Virtual Memory I: the problem
http://en.wikipedia.org/wiki/High_memory
http://lwn.net/Articles/75174/
[Posted March 10, 2004 by corbet]
This article serves mostly as background to help understand why the kernel developers are considering making fundamental virtual memory changes at this point in the development cycle. It can probably be skipped by readers who understand how high and low memory work on 32-bit systems.
A 32-bit processor can address a maximum of 4GB of memory. One could, in theory, extend the instruction set to allow for larger pointers, but, in practice, nobody does that; the effects on performance and compatibility would be too strong. So the limitation remains: no process on a 32-bit system can have an address space larger than 4GB, and the kernel cannot directly address more than 4GB.
In fact, the limitations are more severe than that. Linux kernels split the 4GB address space between user processes and the kernel; under the most common configuration, the first 3GB of the 32-bit range are given over to user space, and the kernel gets the final 1GB starting at 0xc0000000. Sharing the address space gives a number of performance benefits; in particular, the hardware's address translation buffer can be shared between the kernel and user space.

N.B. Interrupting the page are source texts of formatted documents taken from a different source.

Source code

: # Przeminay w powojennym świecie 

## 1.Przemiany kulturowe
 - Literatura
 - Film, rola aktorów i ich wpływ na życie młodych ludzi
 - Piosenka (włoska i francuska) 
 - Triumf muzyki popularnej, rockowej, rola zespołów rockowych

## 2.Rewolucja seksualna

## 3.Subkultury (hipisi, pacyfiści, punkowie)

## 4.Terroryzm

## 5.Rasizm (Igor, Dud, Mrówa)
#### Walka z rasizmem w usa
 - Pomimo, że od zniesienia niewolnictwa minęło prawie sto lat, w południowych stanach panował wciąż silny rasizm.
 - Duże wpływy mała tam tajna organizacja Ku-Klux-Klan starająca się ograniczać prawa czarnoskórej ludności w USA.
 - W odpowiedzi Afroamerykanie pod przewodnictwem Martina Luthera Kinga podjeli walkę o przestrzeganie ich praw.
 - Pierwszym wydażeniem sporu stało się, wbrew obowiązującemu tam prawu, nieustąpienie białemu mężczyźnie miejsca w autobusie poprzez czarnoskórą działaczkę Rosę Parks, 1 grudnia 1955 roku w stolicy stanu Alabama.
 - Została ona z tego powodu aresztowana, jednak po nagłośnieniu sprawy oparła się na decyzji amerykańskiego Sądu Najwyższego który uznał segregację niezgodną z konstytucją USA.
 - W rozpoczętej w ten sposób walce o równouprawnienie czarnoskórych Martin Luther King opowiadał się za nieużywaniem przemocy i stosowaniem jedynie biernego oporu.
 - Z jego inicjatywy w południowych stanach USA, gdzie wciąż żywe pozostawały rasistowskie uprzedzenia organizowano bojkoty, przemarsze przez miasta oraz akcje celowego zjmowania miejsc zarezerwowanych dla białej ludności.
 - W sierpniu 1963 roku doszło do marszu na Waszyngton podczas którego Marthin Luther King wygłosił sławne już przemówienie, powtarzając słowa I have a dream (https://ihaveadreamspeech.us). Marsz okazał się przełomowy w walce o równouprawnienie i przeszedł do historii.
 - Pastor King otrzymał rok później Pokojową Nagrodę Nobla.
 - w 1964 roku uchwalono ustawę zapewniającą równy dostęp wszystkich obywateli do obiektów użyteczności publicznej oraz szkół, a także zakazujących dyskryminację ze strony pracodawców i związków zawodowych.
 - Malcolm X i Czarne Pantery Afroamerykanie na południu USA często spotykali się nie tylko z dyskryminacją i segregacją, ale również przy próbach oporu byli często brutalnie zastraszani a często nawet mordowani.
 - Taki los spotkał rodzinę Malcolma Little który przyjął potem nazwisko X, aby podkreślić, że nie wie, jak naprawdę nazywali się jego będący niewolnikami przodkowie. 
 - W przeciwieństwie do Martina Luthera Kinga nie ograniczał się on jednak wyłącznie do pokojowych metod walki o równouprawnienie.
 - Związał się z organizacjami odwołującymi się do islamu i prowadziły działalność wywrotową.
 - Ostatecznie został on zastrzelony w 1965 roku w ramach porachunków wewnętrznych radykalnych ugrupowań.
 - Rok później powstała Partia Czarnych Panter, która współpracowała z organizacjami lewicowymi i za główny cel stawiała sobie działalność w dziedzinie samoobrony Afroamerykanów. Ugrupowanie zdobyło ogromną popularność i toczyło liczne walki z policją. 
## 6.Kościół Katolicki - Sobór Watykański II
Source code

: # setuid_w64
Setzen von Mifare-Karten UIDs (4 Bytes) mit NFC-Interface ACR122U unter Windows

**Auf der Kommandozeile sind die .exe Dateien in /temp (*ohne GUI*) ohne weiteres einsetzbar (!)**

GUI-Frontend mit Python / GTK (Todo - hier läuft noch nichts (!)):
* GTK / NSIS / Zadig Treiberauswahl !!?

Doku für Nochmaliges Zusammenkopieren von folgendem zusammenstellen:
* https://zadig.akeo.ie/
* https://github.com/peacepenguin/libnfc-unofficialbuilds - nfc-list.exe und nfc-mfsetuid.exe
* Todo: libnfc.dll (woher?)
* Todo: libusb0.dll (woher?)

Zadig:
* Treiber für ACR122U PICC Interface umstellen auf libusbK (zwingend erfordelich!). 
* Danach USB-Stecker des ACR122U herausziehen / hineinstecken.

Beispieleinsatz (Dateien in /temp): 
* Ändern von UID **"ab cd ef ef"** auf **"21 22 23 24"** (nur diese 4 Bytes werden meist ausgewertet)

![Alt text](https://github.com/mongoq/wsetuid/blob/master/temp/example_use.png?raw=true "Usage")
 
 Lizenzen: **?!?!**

If the kernel wishes to be able to access the system's physical memory directly, however, it must set up page tables which map that memory into the kernel's part of the address space. With the default 3GB/1GB mapping, the amount of physical memory which can be addressed in this way is somewhat less than 1GB - part of the kernel's space must be set aside for the kernel itself, for memory allocated with vmalloc(), and various other purposes. That is why, until a few years ago, Linux could not even fully handle 1GB of memory on 32-bit systems. In fact, back in 1999, Linus decreed that 32-bit Linux would never, ever support more than 2GB of memory. "This is not negotiable."
Linus's views notwithstanding, the rest of the world continued on with the strange notion that 32-bit systems should be able to support massive amounts of memory. The processor vendors added paging modes which could use physical addresses which exceed 32 bits in length, thus ending the 4GB limit for physical memory. The internal addressing limitations in the Linux kernel remained, however. Happily for users of large systems, Linus can acknowledge an error and change his mind; he did eventually allow large memory support into the 2.3 kernel. That support came with its own costs and limitations, however.
On 32-bit systems, memory is now divided into "high" and "low" memory. Low memory continues to be mapped directly into the kernel's address space, and is thus always reachable via a kernel-space pointer. High memory, instead, has no direct kernel mapping. When the kernel needs to work with a page in high memory, it must explicitly set up a special page table to map it into the kernel's address space first. This operation can be expensive, and there are limits on the number of high-memory pages which can be mapped at any particular time.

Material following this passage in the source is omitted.